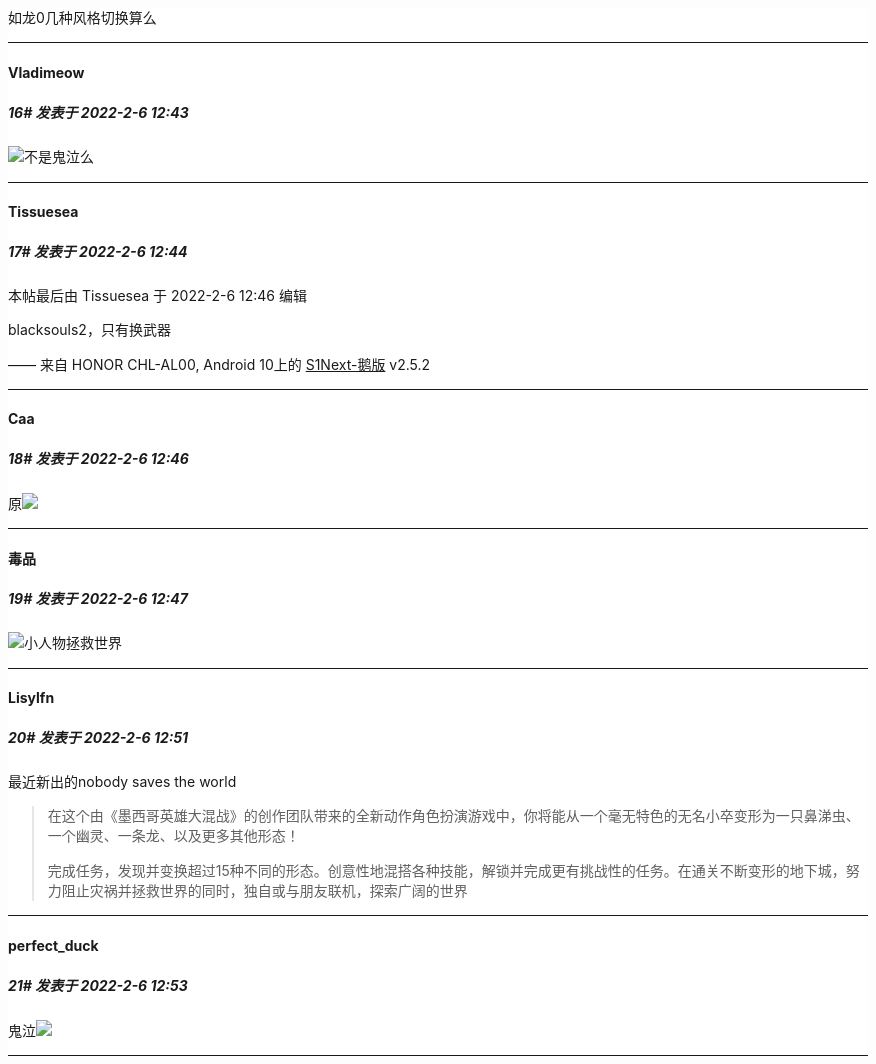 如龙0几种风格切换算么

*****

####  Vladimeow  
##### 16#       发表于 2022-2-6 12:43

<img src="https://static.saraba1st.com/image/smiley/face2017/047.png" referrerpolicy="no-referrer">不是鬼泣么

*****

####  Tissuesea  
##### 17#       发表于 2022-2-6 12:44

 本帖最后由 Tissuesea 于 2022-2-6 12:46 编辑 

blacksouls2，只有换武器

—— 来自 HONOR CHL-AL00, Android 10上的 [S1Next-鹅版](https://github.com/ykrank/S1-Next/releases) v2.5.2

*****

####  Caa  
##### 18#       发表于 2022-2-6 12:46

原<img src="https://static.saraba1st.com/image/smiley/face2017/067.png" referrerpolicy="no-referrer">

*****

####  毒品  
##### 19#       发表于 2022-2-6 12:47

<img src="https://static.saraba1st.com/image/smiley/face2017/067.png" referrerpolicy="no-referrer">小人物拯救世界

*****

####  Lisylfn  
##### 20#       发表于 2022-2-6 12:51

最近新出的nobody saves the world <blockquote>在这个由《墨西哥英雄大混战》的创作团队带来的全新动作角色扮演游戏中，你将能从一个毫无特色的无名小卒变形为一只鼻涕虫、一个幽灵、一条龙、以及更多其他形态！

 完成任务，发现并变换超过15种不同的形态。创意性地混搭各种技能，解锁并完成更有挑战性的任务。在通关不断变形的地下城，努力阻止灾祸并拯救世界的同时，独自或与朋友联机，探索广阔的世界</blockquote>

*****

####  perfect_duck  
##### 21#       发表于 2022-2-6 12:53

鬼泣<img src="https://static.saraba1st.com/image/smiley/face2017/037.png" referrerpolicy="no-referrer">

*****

---

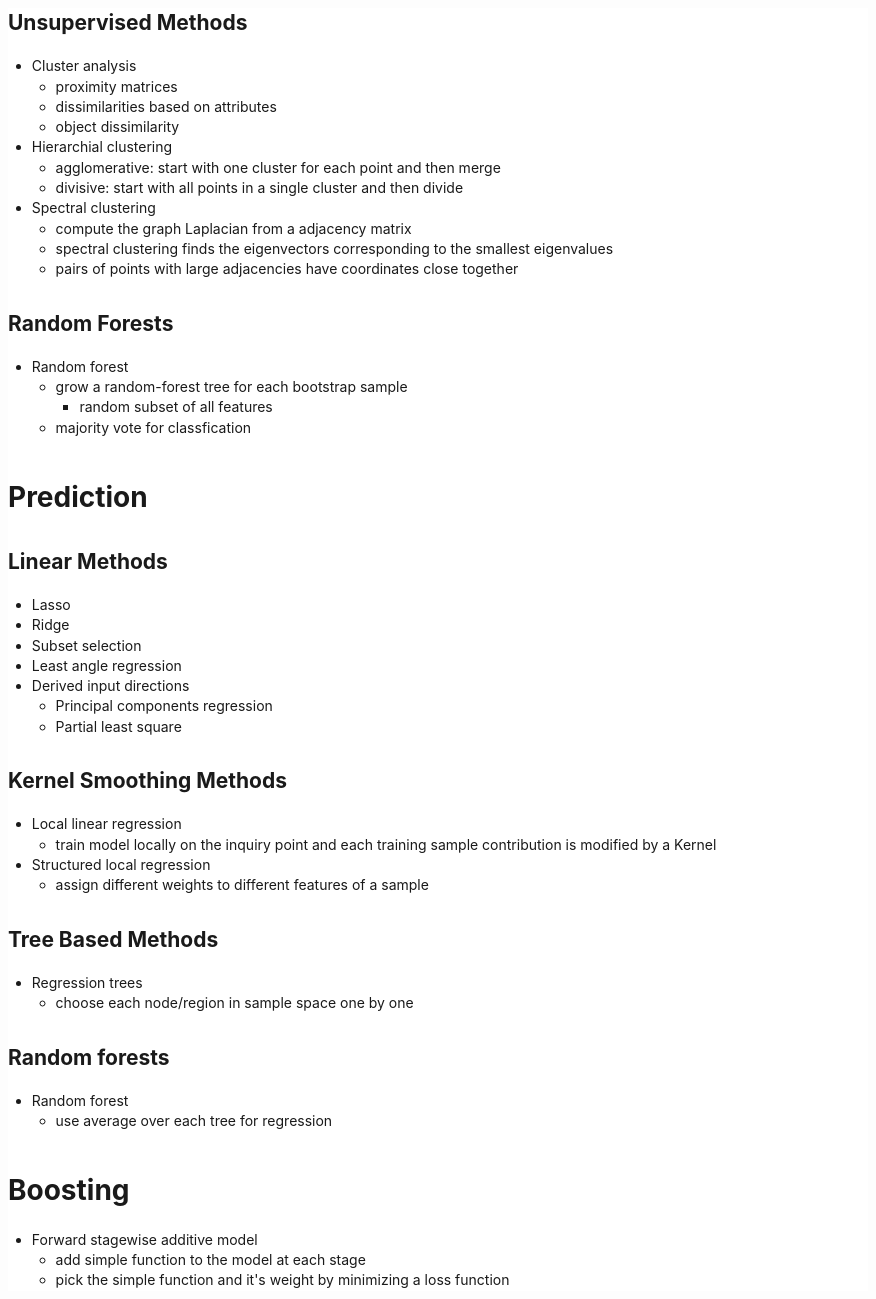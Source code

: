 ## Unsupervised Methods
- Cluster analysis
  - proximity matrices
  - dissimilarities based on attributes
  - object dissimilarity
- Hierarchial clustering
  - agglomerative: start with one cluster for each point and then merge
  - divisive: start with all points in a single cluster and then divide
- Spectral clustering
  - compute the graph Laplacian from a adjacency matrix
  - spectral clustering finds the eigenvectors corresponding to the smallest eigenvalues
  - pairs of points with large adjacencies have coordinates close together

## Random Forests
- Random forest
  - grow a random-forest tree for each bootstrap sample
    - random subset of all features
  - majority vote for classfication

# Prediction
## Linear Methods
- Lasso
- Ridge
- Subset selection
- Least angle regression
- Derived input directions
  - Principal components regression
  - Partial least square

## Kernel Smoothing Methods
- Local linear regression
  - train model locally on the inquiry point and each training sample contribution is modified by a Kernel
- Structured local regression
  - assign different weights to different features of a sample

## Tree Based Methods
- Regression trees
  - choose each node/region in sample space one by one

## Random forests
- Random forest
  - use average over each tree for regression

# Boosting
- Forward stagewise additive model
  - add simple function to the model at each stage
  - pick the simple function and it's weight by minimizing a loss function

Directions for this task: Go through the entries above and copy each line with "referrer" in it.

Solved exercise:
<img src="https://static.saraba1st.com/image/smiley/face2017/047.png" referrerpolicy="no-referrer">不是鬼泣么
原<img src="https://static.saraba1st.com/image/smiley/face2017/067.png" referrerpolicy="no-referrer">
<img src="https://static.saraba1st.com/image/smiley/face2017/067.png" referrerpolicy="no-referrer">小人物拯救世界
鬼泣<img src="https://static.saraba1st.com/image/smiley/face2017/037.png" referrerpolicy="no-referrer">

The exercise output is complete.